Now, those data are telling a story: This comet came from far away — not only from us, but also from its parent star. And it started its journey a very long time ago.
Ready and Waiting

NASA / ESA / Hubble
The most recent interstellar comet zoomed into our solar system, popping into our view near Jupiter’s orbit, when it was traveling at 58 kilometers per second (130,000 mph). Its speedy and unbound, hyperbolic orbit placed its origin far beyond the Oort Cloud, the reservoir of small, icy rocks that surrounds our Sun and from which most long-period comets originate. Just by its speed alone, astronomers figured it must have traveled our galaxy a long time — at least 3 billion years — before reaching us, since various gravitational interactions with different stars would have accelerated it over time.
Ordinary comets originate in the cold outer solar system, where not much chemistry happens, so they retain a fossil-like record of our 4.5-billion-year-old solar system’s earliest years, noted Martin Cordiner (Catholic University of America) at a recent colloquium with scientists at the Harvard-Smithsonian Center for Astrophysics.
NASA
“Interstellar comets, coming from different stars,” he added, “give us the opportunity to reach out across space and time through the galaxy, to study close-up . . . the planet-forming regions of other star systems.” Cordiner has led a team in examining the comet using the James Webb Space Telescope, with preliminary results posted on the astronomy arXiv preprint server.
Cordiner was already studying cometary ices in 2017, when 1I/‘Oumuamua visited the inner solar system and captured his attention. After Webb’s launch, Cordiner and colleagues asked the Webb team to take a look at any newly discovered interstellar comets.
Their moment came in July 2025. “I came back from a canoeing trip in Maine to a lot of emails,” Cordiner said, laughing. “I couldn’t believe the day had come.”
Webb wasn’t really designed to track fast-moving objects — and 3I/ATLAS was moving really fast. Nevertheless, by August 2025, JWST had captured the comet’s spectrum.
Thanks to its larger size (about 1.3 kilometers, or 0.8 miles, across), 3I/ATLAS became far brighter than the first two interstellar visitors. It reached 9th magnitude at perihelion, on October 29, 2025, when it came nearest the Sun (though it never came closer than 1.36 au, outside Earth’s orbit). Even though 3I/ATLAS wasn’t well-positioned for observing from Earth at this time — it was behind the Sun from our point of view — interplanetary spacecraft captured data during that time. But thanks to the early heads up, Hubble, Webb, and myriad ground-based telescopes managed to view it before perihelion.
“When I loaded up the [Webb] spectrum, I was just blown away,” Cordiner said. “Look at that CO2 feature at 4.3 microns — just through the roof. And so little water.”
Comet 3I/ATLAS was turning out to be quite different from almost all solar system comets; water vapor usually dominates their comas. The object was still far from the Sun when Webb first observed it, at 3.3 astronomical units (roughly twice the distance of Mars from the Sun). But even out there, where carbon dioxide might be turning to vapor faster than water ice, the comet was clearly unusual compared to its solar system cousins.
After the vaporization of gases that occurred around the time, on October 29, 2025, Webb observed the comet again in late December. (So did Hubble and other observatories.) As expected, the Webb observations showed more water vapor.

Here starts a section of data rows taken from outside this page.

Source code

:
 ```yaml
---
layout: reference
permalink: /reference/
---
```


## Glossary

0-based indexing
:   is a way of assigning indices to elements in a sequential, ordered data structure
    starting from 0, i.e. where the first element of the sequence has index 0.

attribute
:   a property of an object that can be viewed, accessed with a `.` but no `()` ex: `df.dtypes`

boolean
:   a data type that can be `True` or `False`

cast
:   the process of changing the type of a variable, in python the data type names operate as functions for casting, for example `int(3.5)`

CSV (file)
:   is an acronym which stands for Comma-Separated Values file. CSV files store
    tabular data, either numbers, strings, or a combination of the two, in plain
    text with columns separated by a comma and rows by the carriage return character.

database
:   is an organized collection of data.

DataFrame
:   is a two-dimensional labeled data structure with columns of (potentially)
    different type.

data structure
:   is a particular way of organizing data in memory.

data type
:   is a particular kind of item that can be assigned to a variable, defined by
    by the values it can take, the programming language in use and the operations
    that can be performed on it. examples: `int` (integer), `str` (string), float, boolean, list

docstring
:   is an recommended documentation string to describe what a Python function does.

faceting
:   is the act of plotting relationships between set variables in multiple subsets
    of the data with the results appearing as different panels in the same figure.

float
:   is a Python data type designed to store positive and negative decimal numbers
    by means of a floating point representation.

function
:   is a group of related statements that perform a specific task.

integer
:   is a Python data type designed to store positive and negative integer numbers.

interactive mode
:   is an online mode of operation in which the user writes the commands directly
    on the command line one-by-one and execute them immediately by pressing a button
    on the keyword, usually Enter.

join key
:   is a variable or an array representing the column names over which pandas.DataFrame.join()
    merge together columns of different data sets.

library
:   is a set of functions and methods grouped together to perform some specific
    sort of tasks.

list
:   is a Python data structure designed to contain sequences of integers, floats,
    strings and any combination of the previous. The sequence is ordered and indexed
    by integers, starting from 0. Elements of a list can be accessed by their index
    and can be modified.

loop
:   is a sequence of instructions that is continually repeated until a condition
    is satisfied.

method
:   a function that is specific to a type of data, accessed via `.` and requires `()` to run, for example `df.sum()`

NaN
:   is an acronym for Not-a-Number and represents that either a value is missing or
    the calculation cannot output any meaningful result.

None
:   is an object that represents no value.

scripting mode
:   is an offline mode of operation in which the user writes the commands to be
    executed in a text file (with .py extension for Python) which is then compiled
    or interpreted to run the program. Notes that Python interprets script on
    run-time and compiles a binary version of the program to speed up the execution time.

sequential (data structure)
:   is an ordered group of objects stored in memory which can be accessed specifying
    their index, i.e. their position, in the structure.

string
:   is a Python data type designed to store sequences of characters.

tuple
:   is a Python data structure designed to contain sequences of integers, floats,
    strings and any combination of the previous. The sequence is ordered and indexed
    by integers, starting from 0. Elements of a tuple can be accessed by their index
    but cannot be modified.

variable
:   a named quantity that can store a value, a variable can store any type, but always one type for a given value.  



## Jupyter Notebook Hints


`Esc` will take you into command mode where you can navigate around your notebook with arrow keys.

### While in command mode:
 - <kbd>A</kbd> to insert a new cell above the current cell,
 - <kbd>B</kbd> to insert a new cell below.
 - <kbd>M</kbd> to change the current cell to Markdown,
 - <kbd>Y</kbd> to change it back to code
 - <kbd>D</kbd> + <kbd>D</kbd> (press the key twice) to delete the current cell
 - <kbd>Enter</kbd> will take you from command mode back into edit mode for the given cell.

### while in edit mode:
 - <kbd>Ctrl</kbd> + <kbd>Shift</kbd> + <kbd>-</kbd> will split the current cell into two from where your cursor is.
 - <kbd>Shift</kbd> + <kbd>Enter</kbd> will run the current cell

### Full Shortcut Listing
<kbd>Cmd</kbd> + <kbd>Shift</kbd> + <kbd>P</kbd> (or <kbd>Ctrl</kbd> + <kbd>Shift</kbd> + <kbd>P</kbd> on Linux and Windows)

M. Cordiner et al. / arXiv/2603.06911
Post-perihelion observations from the Subaru Telescope in Hawai‘i, conducted by Yoshiharu Shinnaka (Koyama Space Science Institute, Japan) and collaborators, confirmed the change. In results published in the Astronomical Journal, Shinnaka’s team notes that even with the increased water, vaporized during the close approach to the Sun, the comet is still odd compared to other solar system comets, but it’s also more akin to 2I/Borisov.
The post-perihelion JWST data also showed clear fingerprints of methane, methanol, and ethane, so-called organic molecules. (There was nickel vapor, too, which Cordiner couldn’t explain: “That doesn’t make sense, but that’s a question for another day.”)
Cold, Ancient Origins
Most intriguingly, the team detected “heavy water,” that is, water with a heavy hydrogen atom known as deuterium. Deuterium has one more neutron than regular hydrogen (which has just a proton and an electron), and it joins molecules under distinct chemical conditions. The team only detected the deuterium because there was so much of it — entirely unexpected were this a solar system comet.
A team led Luis E. Salazar Manzano likewise found excessive deuterium in data collected by the Atacama Large Millimeter/submillimeter Array (ALMA) on November 4th, just after perihelion. The researchers found distinct spectroscopic fingerprints of both regular water and heavy water, enabling them to compare the two. They found 10 times more heavy water in the interstellar comet compared to the typical solar system comet — and more than 40 times the heavy water found in Earth’s oceans. Salazar Manzano and colleagues have published these findings in Nature Astronomy.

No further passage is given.